(DATA FOR THIS EXERCISE)
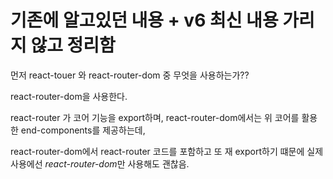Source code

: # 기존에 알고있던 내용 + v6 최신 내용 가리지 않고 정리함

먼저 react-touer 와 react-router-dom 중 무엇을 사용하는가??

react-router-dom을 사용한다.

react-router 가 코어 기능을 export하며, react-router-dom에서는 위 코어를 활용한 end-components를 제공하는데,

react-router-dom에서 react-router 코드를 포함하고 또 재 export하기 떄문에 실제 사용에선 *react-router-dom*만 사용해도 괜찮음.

==

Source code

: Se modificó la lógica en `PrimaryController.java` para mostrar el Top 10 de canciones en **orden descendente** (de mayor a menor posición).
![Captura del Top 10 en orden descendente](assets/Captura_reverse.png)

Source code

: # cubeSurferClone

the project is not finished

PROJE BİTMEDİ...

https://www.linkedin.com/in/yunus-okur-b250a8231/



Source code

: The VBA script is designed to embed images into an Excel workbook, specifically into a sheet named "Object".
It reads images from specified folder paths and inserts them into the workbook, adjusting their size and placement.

(EXERCISE) Each line in the material above that mentions the word "router" must be copied.

(RESPONSE)
먼저 react-touer 와 react-router-dom 중 무엇을 사용하는가??
react-router-dom을 사용한다.
react-router 가 코어 기능을 export하며, react-router-dom에서는 위 코어를 활용한 end-components를 제공하는데,
react-router-dom에서 react-router 코드를 포함하고 또 재 export하기 떄문에 실제 사용에선 *react-router-dom*만 사용해도 괜찮음.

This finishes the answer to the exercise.